Dari peringkat itu, VIDA menyebut keamanan siber di Indonesia harus ditingkatkan. Pasalnya, kebocoran data di Indonesia mencapai 157.053.913 kasus.
Angka kebocoran yang terjadi di Indonesia lebih besar jika dibandingkan dengan negara di kawasan Asean.
Jika dirinci, Malaysia mengalami kebocoran data sebanyak 52.030.140, menyusul ada Thailand sebanyak 48.924.923 data yang bocor, dan kebocoran data di Singapura sebanyak 34.731.337.
Masih merujuk riset ‘Where’s The Fraud: Protecting Indonesian Business from AI-Generated Digital Fraud’, pertumbuhan CAGR 19,7% Fraud-as-a-Service (FaaS) diproyeksikan tumbuh secara signifikan dari 2022 hingga 2029, dengan dark web yang semakin banyak menjual data curian. Kondisi ini menimbulkan risiko yang terus meningkat.
Bahkan pada 2022, terungkap bahwa US$8,8 miliar hilang akibat serangan penipuan. Selain itu, penipuan pengambilalihan akun juga meningkat 150% secara global.
“Penipu telah berevolusi menjadi operator yang paham teknologi, memanfaatkan AI untuk meningkatkan penipuan digital,” ungkapnya.
Secara global, penipuan yang dihasilkan AI, seperti deepfake, rekayasa sosial atau social engineering(soceng), pengambilalihan akun, dan pemalsuan dokumen tengah meningkat.

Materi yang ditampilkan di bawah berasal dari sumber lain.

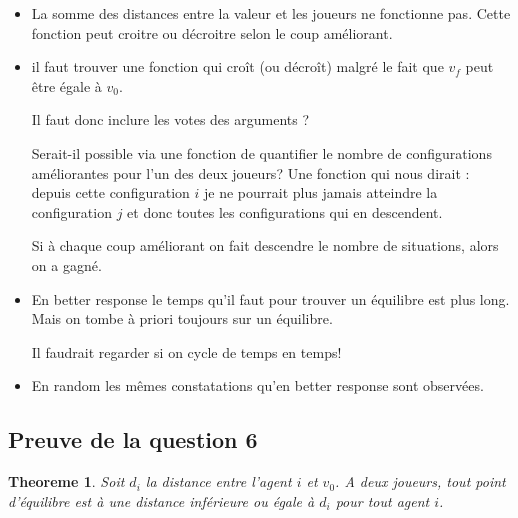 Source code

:\documentclass[12pt]{article}
\newtheorem{theoreme}{Theoreme}[section]
\theoremstyle{defi}
\theoremstyle{not}
\theoremstyle{prob}
\begin{document}
        \begin{itemize}
          \item La somme des distances entre la valeur et les joueurs ne fonctionne pas.
            Cette fonction peut croitre ou décroitre selon le coup améliorant.

          \item il faut trouver une fonction qui croît (ou décroît) malgré le fait que $v_f$ peut être égale à $v_0$.

            Il faut donc inclure les votes des arguments ?

            Serait-il possible via une fonction de quantifier le nombre de configurations améliorantes pour l'un des deux joueurs? Une fonction qui nous dirait : depuis cette configuration $i$ je ne pourrait plus jamais atteindre la configuration $j$ et donc toutes les configurations qui en descendent.

            Si à chaque coup améliorant on fait descendre le nombre de situations, alors on a gagné.

          \item En better response le temps qu'il faut pour trouver un équilibre est plus long. Mais on tombe à priori toujours sur un équilibre.

          Il faudrait regarder si on cycle de temps en temps!

          \item En random les mêmes constatations qu'en better response sont observées.
        \end{itemize}
    \subsection{Preuve de la question 6}
    \begin{theoreme}
    \label{thm:question_6}
      Soit $d_i$ la distance entre l'agent $i$ et $v_0$. A deux joueurs, tout point d'équilibre est à une distance inférieure ou égale à $d_i$ pour tout agent $i$.
    \end{theoreme}
\end{document}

Hal ini mengingat Fraud-as-a-Service (FaaS) membuat alat untuk penipuan mudah diakses, meningkatkan kecanggihan serangan phishing dan vishing. Terlebih dengan hadirnya AI, serangan ini makin lebih sulit dideteksi dengan insiden penipuan terkait deepfake meningkat 700% di sektor financial technology (fintech).
“Di Indonesia, tantangan penipuan digital telah meningkat dengan kasus-kasus penting seperti peretasan Bjorka yang membocorkan 34,9 juta data paspor Indonesia, dan perdagangan ilegal e-KTP kosong,” ungkapnya.
VIDA menyebut bahwa sederet insiden ini telah memperburuk risiko pencurian identitas dan penipuan, terutama di sektor-sektor seperti pinjaman online (pinjol) dan buy now pay later (BNPL).
“Penipu memanfaatkan pelanggaran data ini untuk melakukan transaksi tidak sah menggunakan dokumen palsu, yang menempatkan lembaga keuangan dan perusahaan multifinance pada risiko yang signifikan,” pungkasnya.